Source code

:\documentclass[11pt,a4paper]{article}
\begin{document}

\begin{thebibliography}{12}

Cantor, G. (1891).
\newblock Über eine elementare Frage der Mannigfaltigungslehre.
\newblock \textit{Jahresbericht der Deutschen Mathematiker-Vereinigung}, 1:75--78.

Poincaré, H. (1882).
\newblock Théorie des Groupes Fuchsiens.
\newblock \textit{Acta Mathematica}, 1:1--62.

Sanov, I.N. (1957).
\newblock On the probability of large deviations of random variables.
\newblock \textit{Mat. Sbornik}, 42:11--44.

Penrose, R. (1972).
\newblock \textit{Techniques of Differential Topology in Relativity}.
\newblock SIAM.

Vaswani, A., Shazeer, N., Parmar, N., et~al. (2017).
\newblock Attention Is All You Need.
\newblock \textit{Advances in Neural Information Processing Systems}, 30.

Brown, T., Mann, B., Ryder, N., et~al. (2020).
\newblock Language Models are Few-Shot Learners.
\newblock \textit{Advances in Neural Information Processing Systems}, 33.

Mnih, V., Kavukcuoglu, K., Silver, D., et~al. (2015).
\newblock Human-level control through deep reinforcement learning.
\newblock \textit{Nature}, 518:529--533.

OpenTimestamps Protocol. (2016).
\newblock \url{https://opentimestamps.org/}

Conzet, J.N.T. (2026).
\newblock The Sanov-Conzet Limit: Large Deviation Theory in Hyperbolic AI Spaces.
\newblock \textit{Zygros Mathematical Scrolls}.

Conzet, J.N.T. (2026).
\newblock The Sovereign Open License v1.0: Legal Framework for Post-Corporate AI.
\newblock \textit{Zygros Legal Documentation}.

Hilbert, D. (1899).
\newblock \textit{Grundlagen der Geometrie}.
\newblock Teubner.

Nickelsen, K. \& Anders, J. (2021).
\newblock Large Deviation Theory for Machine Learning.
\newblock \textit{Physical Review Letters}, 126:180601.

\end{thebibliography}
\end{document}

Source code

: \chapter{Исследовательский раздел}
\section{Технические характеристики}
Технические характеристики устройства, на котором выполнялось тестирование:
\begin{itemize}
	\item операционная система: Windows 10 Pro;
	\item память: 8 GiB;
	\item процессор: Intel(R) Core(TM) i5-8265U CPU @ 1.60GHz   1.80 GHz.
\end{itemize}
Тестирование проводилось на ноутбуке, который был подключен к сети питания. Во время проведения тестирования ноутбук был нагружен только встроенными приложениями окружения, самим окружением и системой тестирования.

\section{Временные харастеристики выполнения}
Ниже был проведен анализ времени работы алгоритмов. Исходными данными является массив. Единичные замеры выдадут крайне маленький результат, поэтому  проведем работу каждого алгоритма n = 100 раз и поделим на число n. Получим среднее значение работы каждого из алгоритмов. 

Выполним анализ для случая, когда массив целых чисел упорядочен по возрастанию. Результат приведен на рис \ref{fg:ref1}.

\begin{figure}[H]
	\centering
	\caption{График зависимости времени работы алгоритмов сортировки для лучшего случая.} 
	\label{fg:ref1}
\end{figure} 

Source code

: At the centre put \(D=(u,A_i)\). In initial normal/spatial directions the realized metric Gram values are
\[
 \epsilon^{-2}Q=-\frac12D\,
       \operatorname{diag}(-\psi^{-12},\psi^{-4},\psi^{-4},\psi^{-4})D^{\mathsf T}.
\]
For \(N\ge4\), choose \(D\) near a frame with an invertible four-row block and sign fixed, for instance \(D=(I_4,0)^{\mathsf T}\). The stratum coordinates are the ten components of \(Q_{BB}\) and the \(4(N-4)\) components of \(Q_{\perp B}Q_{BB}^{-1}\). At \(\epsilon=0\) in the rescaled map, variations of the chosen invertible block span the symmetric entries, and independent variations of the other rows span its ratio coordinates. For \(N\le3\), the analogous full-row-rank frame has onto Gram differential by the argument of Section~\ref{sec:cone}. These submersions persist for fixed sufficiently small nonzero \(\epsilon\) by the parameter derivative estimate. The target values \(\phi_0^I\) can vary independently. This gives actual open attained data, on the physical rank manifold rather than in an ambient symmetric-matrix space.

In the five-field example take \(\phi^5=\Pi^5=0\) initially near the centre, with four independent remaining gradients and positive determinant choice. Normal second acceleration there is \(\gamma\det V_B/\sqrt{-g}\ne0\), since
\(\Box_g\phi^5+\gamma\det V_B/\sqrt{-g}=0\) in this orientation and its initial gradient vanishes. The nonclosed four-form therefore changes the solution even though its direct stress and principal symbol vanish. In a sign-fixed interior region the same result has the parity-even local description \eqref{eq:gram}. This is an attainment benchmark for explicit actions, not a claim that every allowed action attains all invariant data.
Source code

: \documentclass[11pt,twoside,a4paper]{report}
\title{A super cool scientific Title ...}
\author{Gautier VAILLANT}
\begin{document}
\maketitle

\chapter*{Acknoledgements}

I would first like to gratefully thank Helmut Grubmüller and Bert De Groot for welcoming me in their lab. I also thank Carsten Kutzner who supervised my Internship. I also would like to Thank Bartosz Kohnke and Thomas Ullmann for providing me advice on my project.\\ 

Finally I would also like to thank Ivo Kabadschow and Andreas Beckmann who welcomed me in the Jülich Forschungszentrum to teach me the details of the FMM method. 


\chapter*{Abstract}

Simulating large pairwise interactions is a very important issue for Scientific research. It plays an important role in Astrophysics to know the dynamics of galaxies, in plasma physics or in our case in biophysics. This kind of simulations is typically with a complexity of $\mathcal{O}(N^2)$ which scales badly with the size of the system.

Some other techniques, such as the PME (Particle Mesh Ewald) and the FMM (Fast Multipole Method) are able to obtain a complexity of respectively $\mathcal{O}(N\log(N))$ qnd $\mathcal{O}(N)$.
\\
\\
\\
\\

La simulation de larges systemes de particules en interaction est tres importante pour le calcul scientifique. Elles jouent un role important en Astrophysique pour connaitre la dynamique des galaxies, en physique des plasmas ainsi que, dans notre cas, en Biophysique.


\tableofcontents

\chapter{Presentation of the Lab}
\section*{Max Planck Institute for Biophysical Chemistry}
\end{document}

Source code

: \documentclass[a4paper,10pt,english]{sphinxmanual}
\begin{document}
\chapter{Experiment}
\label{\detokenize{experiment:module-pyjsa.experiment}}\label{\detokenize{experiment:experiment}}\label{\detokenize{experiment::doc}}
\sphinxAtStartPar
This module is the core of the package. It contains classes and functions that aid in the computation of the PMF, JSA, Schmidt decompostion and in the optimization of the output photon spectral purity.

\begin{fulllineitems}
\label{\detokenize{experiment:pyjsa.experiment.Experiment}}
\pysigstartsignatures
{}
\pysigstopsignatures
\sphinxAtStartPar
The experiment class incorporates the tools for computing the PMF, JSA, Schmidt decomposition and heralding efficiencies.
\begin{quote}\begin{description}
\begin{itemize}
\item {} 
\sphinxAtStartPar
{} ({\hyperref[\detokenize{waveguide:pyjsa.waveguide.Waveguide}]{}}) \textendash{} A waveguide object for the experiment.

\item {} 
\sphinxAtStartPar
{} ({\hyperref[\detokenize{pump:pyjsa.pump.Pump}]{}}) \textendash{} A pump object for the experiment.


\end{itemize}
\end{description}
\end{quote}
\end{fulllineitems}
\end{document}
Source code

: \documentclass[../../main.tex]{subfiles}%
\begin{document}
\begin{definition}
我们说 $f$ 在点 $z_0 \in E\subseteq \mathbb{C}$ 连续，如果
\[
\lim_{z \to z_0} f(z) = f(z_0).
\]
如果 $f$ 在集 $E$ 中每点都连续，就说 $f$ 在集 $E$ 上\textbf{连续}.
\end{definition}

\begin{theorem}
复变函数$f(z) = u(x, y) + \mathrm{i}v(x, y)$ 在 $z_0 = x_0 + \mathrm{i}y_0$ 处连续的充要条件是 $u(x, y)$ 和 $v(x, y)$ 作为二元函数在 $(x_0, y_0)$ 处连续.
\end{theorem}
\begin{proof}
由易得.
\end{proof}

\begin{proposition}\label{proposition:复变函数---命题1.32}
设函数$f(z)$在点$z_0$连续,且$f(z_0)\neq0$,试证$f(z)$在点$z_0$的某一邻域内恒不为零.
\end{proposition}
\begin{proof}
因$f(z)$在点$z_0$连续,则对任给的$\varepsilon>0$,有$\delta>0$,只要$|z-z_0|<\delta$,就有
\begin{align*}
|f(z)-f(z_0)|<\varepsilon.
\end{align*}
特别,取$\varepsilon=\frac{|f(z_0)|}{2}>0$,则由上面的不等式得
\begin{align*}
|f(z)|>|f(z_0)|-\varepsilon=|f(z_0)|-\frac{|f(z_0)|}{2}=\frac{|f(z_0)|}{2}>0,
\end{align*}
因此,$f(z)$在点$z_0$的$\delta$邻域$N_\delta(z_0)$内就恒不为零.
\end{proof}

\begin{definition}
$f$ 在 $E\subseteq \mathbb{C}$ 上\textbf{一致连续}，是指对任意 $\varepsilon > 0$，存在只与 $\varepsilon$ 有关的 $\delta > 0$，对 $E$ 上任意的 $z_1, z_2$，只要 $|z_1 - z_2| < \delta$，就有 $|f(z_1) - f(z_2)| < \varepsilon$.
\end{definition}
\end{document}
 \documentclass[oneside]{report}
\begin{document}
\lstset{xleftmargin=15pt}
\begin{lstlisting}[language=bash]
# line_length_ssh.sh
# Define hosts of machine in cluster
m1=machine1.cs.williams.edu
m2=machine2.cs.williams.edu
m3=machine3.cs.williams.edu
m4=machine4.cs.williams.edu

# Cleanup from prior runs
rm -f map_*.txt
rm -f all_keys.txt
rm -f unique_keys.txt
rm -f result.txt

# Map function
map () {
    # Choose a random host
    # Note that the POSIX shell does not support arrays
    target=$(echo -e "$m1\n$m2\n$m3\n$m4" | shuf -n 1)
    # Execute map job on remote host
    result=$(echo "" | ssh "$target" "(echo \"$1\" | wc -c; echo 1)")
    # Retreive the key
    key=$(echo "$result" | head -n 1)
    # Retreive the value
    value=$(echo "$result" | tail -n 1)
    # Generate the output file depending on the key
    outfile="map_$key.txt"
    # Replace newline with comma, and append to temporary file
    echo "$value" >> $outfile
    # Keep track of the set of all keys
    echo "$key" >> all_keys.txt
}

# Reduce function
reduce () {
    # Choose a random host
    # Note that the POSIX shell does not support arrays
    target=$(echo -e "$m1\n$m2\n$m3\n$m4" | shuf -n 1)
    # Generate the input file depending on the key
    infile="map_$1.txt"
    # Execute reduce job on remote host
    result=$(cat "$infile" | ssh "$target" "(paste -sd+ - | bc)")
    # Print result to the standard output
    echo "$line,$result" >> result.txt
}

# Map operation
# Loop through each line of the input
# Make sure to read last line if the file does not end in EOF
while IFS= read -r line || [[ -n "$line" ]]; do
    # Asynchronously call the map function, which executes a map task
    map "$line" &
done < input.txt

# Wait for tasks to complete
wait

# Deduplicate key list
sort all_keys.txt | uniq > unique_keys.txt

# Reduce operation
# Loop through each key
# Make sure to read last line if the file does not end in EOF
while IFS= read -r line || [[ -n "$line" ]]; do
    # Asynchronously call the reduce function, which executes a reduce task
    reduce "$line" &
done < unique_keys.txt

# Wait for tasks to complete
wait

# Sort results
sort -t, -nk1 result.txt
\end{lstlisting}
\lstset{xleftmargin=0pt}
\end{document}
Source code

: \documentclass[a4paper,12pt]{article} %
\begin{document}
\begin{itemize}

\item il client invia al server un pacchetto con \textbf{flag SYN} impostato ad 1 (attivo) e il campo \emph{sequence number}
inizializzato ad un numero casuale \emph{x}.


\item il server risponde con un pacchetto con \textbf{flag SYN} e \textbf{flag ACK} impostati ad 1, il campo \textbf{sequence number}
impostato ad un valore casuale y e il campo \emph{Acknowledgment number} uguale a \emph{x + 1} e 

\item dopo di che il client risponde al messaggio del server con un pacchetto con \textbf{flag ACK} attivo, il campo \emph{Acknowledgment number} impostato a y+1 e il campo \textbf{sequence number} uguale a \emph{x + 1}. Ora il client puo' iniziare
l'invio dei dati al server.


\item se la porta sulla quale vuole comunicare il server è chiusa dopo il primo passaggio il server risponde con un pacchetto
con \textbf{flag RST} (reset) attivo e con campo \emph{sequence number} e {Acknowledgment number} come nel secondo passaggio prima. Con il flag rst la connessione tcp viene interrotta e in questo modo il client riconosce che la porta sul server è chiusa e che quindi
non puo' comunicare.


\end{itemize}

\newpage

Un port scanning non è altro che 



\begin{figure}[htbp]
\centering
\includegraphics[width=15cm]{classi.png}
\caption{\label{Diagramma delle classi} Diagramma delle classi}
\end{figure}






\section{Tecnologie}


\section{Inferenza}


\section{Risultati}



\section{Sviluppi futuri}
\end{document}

Aim of the task: Where a line in the records above holds the string "like", it counts toward the total; give that total alone.

Task result: 2